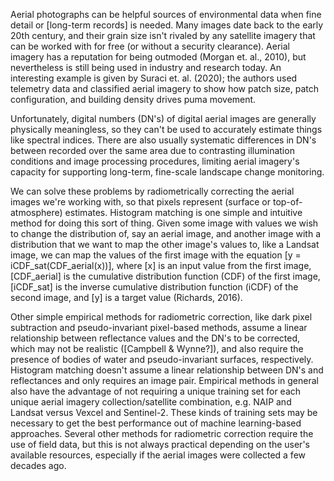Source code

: Aerial photographs can be helpful sources of environmental data when fine detail or [long-term records] is needed. 
Many images date back to the early 20th century, and their grain size isn't rivaled by any satellite imagery that can be worked with for free 
(or without a security clearance). 
Aerial imagery has a reputation for being outmoded (Morgan et. al., 2010), but nevertheless is still being used in industry and research today. 
An interesting example is given by Suraci et. al. (2020); the authors used telemetry data and classified aerial imagery to show how patch size, 
patch configuration, and building density drives puma movement. 

Unfortunately, digital numbers (DN's) of digital aerial images are generally physically meaningless, 
so they can't be used to accurately estimate things like spectral indices. 
There are also usually systematic differences in DN's between recorded over the same area due to contrasting illumination conditions 
and image processing procedures, limiting  aerial imagery's capacity for supporting long-term, fine-scale landscape change monitoring. 

We can solve these problems by radiometrically correcting the aerial images we're working with, 
so that pixels represent (surface or top-of-atmosphere) estimates. 
Histogram matching is one simple and intuitive method for doing this sort of thing. 
Given some image with values we wish to change the distribution of, say an aerial image, 
and another image with a distribution that we want to map the other image's values to, like a Landsat image, 
we can map the values of the first image with the equation 
[y = iCDF_sat(CDF_aerial(x))],
where [x] is an input value from the first image, [CDF_aerial] is the cumulative distribution function (CDF) of the first image, 
[iCDF_sat] is the inverse cumulative distribution function (iCDF) of the second image, and [y] is a target value (Richards, 2016).

Other simple empirical methods for radiometric correction, like dark pixel subtraction and pseudo-invariant pixel-based methods, 
assume a linear relationship between reflectance values and the DN's to be corrected, 
which may not be realistic ([Campbell & Wynne?]), 
and also require the presence of bodies of water and pseudo-invariant surfaces, respectively. 
Histogram matching doesn't assume a linear relationship between DN's and reflectances and only requires an image pair. 
Empirical methods in general also have the advantage of not requiring a unique training set for each unique aerial imagery collection/satellite combination, 
e.g. NAIP and Landsat versus Vexcel and Sentinel-2. 
These kinds of training sets may be necessary to get the best performance out of machine learning-based approaches. 
Several other methods for radiometric correction require the use of field data, 
but this is not always practical depending on the user's available resources, especially if the aerial images were collected a few decades ago.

_ _ _ _ _ _ _

YOUR OBJECTIVE: Go line by line through the data and copy any that contain "values".

WRITTEN SOLUTION:
Given some image with values we wish to change the distribution of, say an aerial image, 
and another image with a distribution that we want to map the other image's values to, like a Landsat image, 
we can map the values of the first image with the equation 
assume a linear relationship between reflectance values and the DN's to be corrected, 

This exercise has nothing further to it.